**Required action:** The required answer is the count of lines in the records that contain "normal", with no other text.

──────── Entries provided

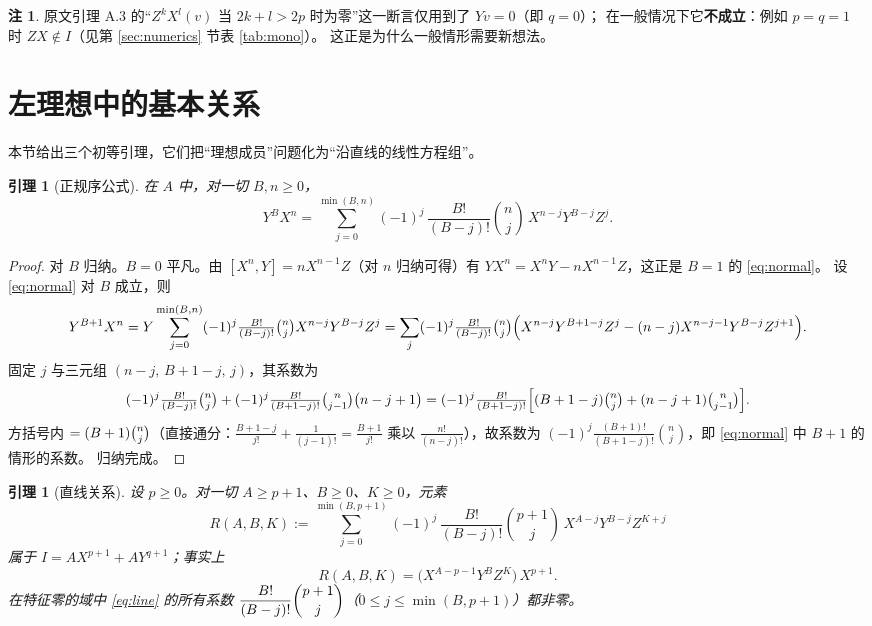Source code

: \documentclass[11pt,UTF8]{ctexart}
\newtheorem{lemma}[theorem]{引理}
\theoremstyle{definition}
\newtheorem{remark}[theorem]{注}
\begin{document}
\begin{remark}
原文引理 A.3 的“$Z^kX^l(v)$ 当 $2k+l>2p$ 时为零”这一断言仅用到了 $Yv=0$（即 $q=0$）；
在一般情况下它\textbf{不成立}：例如 $p=q=1$ 时 $ZX\notin I$（见第 \ref{sec:numerics} 节表 \ref{tab:mono}）。
这正是为什么一般情形需要新想法。
\end{remark}

\section{左理想中的基本关系}\label{sec:relations}

本节给出三个初等引理，它们把“理想成员”问题化为“沿直线的线性方程组”。

\begin{lemma}[正规序公式]\label{lem:normal}
在 $A$ 中，对一切 $B,n\ge0$，
\begin{equation}\label{eq:normal}
Y^{B}X^{n}=\sum_{j=0}^{\min(B,n)}(-1)^{j}\,\frac{B!}{(B-j)!}\binom{n}{j}\,X^{n-j}Y^{B-j}Z^{j}.
\end{equation}
\end{lemma}

\begin{proof}
对 $B$ 归纳。$B=0$ 平凡。由 $[X^n,Y]=nX^{n-1}Z$（对 $n$ 归纳可得）有
$YX^{n}=X^{n}Y-nX^{n-1}Z$，这正是 $B=1$ 的 \eqref{eq:normal}。
设 \eqref{eq:normal} 对 $B$ 成立，则
\[
Y^{B+1}X^{n}=Y\sum_{j=0}^{\min(B,n)}(-1)^{j}\tfrac{B!}{(B-j)!}\tbinom{n}{j}X^{n-j}Y^{B-j}Z^{j}
=\sum_{j}(-1)^{j}\tfrac{B!}{(B-j)!}\tbinom{n}{j}
\Bigl(X^{n-j}Y^{B+1-j}Z^{j}-(n-j)X^{n-j-1}Y^{B-j}Z^{j+1}\Bigr).
\]
固定 $j$ 与三元组 $(n-j,\,B+1-j,\,j)$，其系数为
\[
(-1)^{j}\tfrac{B!}{(B-j)!}\tbinom{n}{j}+(-1)^{j}\tfrac{B!}{(B+1-j)!}\tbinom{n}{j-1}\bigl(n-j+1\bigr)
=(-1)^{j}\tfrac{B!}{(B+1-j)!}\Bigl[(B+1-j)\tbinom{n}{j}+(n-j+1)\tbinom{n}{j-1}\Bigr].
\]
方括号内 $=(B+1)\tbinom{n}{j}$（直接通分：$\frac{B+1-j}{j!}+\frac{1}{(j-1)!}=\frac{B+1}{j!}$ 乘以
$\frac{n!}{(n-j)!}$），故系数为
$(-1)^{j}\frac{(B+1)!}{(B+1-j)!}\binom{n}{j}$，即 \eqref{eq:normal} 中 $B+1$ 的情形的系数。
归纳完成。
\end{proof}

\begin{lemma}[直线关系]\label{lem:line}
设 $p\ge0$。对一切 $A\ge p+1$、$B\ge0$、$K\ge0$，元素
\begin{equation}\label{eq:line}
R(A,B,K):=\sum_{j=0}^{\min(B,p+1)}(-1)^{j}\,\frac{B!}{(B-j)!}\binom{p+1}{j}\,X^{A-j}Y^{B-j}Z^{K+j}
\end{equation}
属于 $I=AX^{p+1}+AY^{q+1}$；事实上
\begin{equation}\label{eq:line-exact}
R(A,B,K)=\bigl(X^{A-p-1}Y^{B}Z^{K}\bigr)\,X^{p+1}.
\end{equation}
在特征零的域中 \eqref{eq:line} 的所有系数 $\dfrac{B!}{(B-j)!}\dbinom{p+1}{j}$（$0\le j\le\min(B,p+1)$）都非零。
\end{lemma}
\end{document}
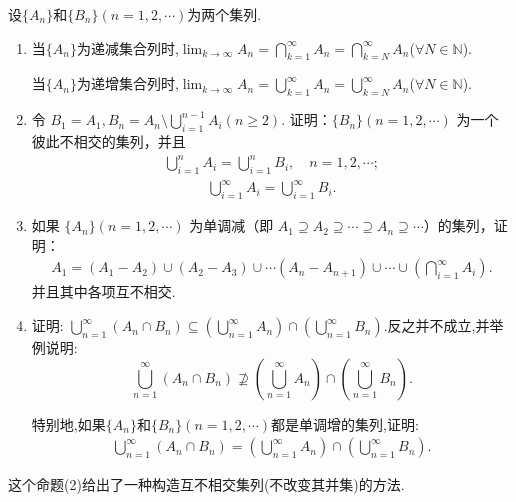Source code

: \documentclass[../../main.tex]{subfiles}%
\begin{document}
\begin{proposition}\label{proposition:单调集合上下限的一般形式}
设$\{A_n\}$和$\{B_n\}(n=1,2,\cdots)$为两个集列.
\begin{enumerate}[(1)]
\item 当$\{A_n\}$为递减集合列时,$\lim_{k\to \infty}A_n=\bigcap_{k=1}^{\infty}A_n=\bigcap_{k=N}^{\infty}A_n$($\forall N\in \mathbb{N}$).

当$\{A_n\}$为递增集合列时,$\lim_{k\to \infty}A_n=\bigcup_{k=1}^{\infty}A_n=\bigcup_{k=N}^{\infty}A_n$($\forall N\in \mathbb{N}$).

\item 
令 $B_1 = A_1,B_n = A_n \setminus \bigcup\limits_{i=1}^{n-1}A_i(n\geqslant 2)$. 证明：$\{B_n\}(n = 1,2,\cdots)$ 为一个彼此不相交的集列，并且
\begin{align*}
\bigcup_{i=1}^{n} A_i = \bigcup_{i=1}^{n} B_i,\quad n = 1,2,\cdots;
\end{align*}
\begin{align*}
\bigcup_{i=1}^{\infty} A_i = \bigcup_{i=1}^{\infty} B_i.
\end{align*}

\item 
如果 $\{A_n\}(n=1,2,\cdots)$ 为单调减（即 $A_1\supseteq A_2\supseteq\cdots\supseteq A_n\supseteq\cdots$）的集列，证明：
\begin{align*}
A_1 = (A_1 - A_2) \cup (A_2 - A_3) \cup \cdots(A_n - A_{n+1}) \cup \cdots \cup \left( \bigcap_{i=1}^{\infty} A_i \right).
\end{align*}
并且其中各项互不相交.

\item 证明: $\bigcup_{n=1}^{\infty} (A_n \cap B_n) \subseteq \left( \bigcup_{n=1}^{\infty} A_n \right) \cap \left( \bigcup_{n=1}^{\infty} B_n \right).$反之并不成立,并举例说明:
$$\bigcup_{n=1}^{\infty} (A_n \cap B_n) \nsupseteq \left( \bigcup_{n=1}^{\infty} A_n \right) \cap \left( \bigcup_{n=1}^{\infty} B_n \right).$$

特别地,如果$\{A_n\}$和$\{B_n\}(n=1,2,\cdots)$都是单调增的集列,证明:
\begin{align*}
\bigcup_{n=1}^{\infty} (A_n \cap B_n) = \left( \bigcup_{n=1}^{\infty} A_n \right) \cap \left( \bigcup_{n=1}^{\infty} B_n \right).
\end{align*}
\end{enumerate}
\end{proposition}
\begin{note}
这个命题(2)给出了一种构造互不相交集列(不改变其并集)的方法.
\end{note}
\end{document}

────────────────

**Answer:** 5